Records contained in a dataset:
::::::::

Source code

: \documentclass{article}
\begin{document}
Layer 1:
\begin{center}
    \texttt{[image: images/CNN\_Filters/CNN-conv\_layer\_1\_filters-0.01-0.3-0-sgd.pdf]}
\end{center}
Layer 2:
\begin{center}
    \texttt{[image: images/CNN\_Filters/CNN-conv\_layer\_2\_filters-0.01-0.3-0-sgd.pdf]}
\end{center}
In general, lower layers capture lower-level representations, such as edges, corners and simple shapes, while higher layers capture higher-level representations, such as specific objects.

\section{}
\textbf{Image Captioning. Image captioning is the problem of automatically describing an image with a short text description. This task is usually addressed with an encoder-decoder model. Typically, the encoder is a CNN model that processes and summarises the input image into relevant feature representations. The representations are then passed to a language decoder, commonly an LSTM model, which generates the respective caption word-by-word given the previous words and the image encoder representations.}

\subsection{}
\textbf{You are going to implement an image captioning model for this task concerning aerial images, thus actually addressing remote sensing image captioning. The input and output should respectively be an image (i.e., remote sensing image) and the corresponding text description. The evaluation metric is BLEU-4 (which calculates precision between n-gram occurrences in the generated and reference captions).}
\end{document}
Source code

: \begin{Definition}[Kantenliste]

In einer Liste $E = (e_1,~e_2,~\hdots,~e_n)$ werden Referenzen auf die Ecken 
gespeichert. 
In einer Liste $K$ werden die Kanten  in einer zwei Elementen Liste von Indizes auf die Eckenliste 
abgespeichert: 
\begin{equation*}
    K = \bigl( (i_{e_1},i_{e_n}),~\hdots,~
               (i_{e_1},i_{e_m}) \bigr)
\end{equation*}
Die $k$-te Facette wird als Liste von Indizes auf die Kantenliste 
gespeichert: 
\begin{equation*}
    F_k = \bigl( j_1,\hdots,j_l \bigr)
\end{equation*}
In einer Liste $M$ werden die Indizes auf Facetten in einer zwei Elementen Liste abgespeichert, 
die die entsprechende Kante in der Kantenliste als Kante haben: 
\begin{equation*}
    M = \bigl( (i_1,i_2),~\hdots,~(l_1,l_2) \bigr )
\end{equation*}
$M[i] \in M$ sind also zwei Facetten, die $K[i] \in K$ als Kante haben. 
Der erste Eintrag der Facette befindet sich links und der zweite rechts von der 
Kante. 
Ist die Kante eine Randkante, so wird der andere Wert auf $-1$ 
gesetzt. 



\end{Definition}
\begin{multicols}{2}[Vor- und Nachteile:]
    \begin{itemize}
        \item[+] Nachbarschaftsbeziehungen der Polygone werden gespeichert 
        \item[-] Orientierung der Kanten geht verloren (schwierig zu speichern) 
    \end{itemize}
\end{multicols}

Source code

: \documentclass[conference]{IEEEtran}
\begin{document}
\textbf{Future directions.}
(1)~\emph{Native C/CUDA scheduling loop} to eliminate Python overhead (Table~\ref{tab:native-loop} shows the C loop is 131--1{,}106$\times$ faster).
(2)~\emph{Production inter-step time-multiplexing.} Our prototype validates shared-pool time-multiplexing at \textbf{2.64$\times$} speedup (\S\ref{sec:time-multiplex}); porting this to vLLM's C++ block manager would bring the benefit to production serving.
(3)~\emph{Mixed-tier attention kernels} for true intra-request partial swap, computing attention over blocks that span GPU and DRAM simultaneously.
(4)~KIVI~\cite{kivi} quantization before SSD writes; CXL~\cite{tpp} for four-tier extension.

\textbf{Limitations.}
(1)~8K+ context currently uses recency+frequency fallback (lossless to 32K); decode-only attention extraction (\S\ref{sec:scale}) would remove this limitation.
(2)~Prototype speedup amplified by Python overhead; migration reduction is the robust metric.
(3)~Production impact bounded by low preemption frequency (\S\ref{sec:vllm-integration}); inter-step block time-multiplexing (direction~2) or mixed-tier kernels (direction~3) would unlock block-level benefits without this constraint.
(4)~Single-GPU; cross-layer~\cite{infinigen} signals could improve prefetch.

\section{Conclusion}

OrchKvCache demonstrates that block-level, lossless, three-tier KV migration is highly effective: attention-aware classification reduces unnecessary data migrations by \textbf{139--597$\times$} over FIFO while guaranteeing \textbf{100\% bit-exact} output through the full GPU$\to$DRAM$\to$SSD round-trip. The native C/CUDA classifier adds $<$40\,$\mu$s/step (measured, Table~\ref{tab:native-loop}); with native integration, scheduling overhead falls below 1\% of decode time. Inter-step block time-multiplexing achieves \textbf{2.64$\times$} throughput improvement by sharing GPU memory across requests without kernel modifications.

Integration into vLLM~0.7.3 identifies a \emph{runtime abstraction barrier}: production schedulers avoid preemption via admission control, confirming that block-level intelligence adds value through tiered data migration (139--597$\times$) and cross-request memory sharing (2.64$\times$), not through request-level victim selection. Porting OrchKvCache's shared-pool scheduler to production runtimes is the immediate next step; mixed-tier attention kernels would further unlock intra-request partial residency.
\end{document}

::::::::

_TASK ITEM_
Take the records and restate them word for word.

_REPLY_
Source code

: \documentclass{article}
\begin{document}
Layer 1:
\begin{center}
    \texttt{[image: images/CNN\_Filters/CNN-conv\_layer\_1\_filters-0.01-0.3-0-sgd.pdf]}
\end{center}
Layer 2:
\begin{center}
    \texttt{[image: images/CNN\_Filters/CNN-conv\_layer\_2\_filters-0.01-0.3-0-sgd.pdf]}
\end{center}
In general, lower layers capture lower-level representations, such as edges, corners and simple shapes, while higher layers capture higher-level representations, such as specific objects.

\section{}
\textbf{Image Captioning. Image captioning is the problem of automatically describing an image with a short text description. This task is usually addressed with an encoder-decoder model. Typically, the encoder is a CNN model that processes and summarises the input image into relevant feature representations. The representations are then passed to a language decoder, commonly an LSTM model, which generates the respective caption word-by-word given the previous words and the image encoder representations.}

\subsection{}
\textbf{You are going to implement an image captioning model for this task concerning aerial images, thus actually addressing remote sensing image captioning. The input and output should respectively be an image (i.e., remote sensing image) and the corresponding text description. The evaluation metric is BLEU-4 (which calculates precision between n-gram occurrences in the generated and reference captions).}
\end{document}
Source code

: \begin{Definition}[Kantenliste]

In einer Liste $E = (e_1,~e_2,~\hdots,~e_n)$ werden Referenzen auf die Ecken 
gespeichert. 
In einer Liste $K$ werden die Kanten  in einer zwei Elementen Liste von Indizes auf die Eckenliste 
abgespeichert: 
\begin{equation*}
    K = \bigl( (i_{e_1},i_{e_n}),~\hdots,~
               (i_{e_1},i_{e_m}) \bigr)
\end{equation*}
Die $k$-te Facette wird als Liste von Indizes auf die Kantenliste 
gespeichert: 
\begin{equation*}
    F_k = \bigl( j_1,\hdots,j_l \bigr)
\end{equation*}
In einer Liste $M$ werden die Indizes auf Facetten in einer zwei Elementen Liste abgespeichert, 
die die entsprechende Kante in der Kantenliste als Kante haben: 
\begin{equation*}
    M = \bigl( (i_1,i_2),~\hdots,~(l_1,l_2) \bigr )
\end{equation*}
$M[i] \in M$ sind also zwei Facetten, die $K[i] \in K$ als Kante haben. 
Der erste Eintrag der Facette befindet sich links und der zweite rechts von der 
Kante. 
Ist die Kante eine Randkante, so wird der andere Wert auf $-1$ 
gesetzt. 



\end{Definition}
\begin{multicols}{2}[Vor- und Nachteile:]
    \begin{itemize}
        \item[+] Nachbarschaftsbeziehungen der Polygone werden gespeichert 
        \item[-] Orientierung der Kanten geht verloren (schwierig zu speichern) 
    \end{itemize}
\end{multicols}

Source code

: \documentclass[conference]{IEEEtran}
\begin{document}
\textbf{Future directions.}
(1)~\emph{Native C/CUDA scheduling loop} to eliminate Python overhead (Table~\ref{tab:native-loop} shows the C loop is 131--1{,}106$\times$ faster).
(2)~\emph{Production inter-step time-multiplexing.} Our prototype validates shared-pool time-multiplexing at \textbf{2.64$\times$} speedup (\S\ref{sec:time-multiplex}); porting this to vLLM's C++ block manager would bring the benefit to production serving.
(3)~\emph{Mixed-tier attention kernels} for true intra-request partial swap, computing attention over blocks that span GPU and DRAM simultaneously.
(4)~KIVI~\cite{kivi} quantization before SSD writes; CXL~\cite{tpp} for four-tier extension.

\textbf{Limitations.}
(1)~8K+ context currently uses recency+frequency fallback (lossless to 32K); decode-only attention extraction (\S\ref{sec:scale}) would remove this limitation.
(2)~Prototype speedup amplified by Python overhead; migration reduction is the robust metric.
(3)~Production impact bounded by low preemption frequency (\S\ref{sec:vllm-integration}); inter-step block time-multiplexing (direction~2) or mixed-tier kernels (direction~3) would unlock block-level benefits without this constraint.
(4)~Single-GPU; cross-layer~\cite{infinigen} signals could improve prefetch.

\section{Conclusion}

OrchKvCache demonstrates that block-level, lossless, three-tier KV migration is highly effective: attention-aware classification reduces unnecessary data migrations by \textbf{139--597$\times$} over FIFO while guaranteeing \textbf{100\% bit-exact} output through the full GPU$\to$DRAM$\to$SSD round-trip. The native C/CUDA classifier adds $<$40\,$\mu$s/step (measured, Table~\ref{tab:native-loop}); with native integration, scheduling overhead falls below 1\% of decode time. Inter-step block time-multiplexing achieves \textbf{2.64$\times$} throughput improvement by sharing GPU memory across requests without kernel modifications.

Integration into vLLM~0.7.3 identifies a \emph{runtime abstraction barrier}: production schedulers avoid preemption via admission control, confirming that block-level intelligence adds value through tiered data migration (139--597$\times$) and cross-request memory sharing (2.64$\times$), not through request-level victim selection. Porting OrchKvCache's shared-pool scheduler to production runtimes is the immediate next step; mixed-tier attention kernels would further unlock intra-request partial residency.
\end{document}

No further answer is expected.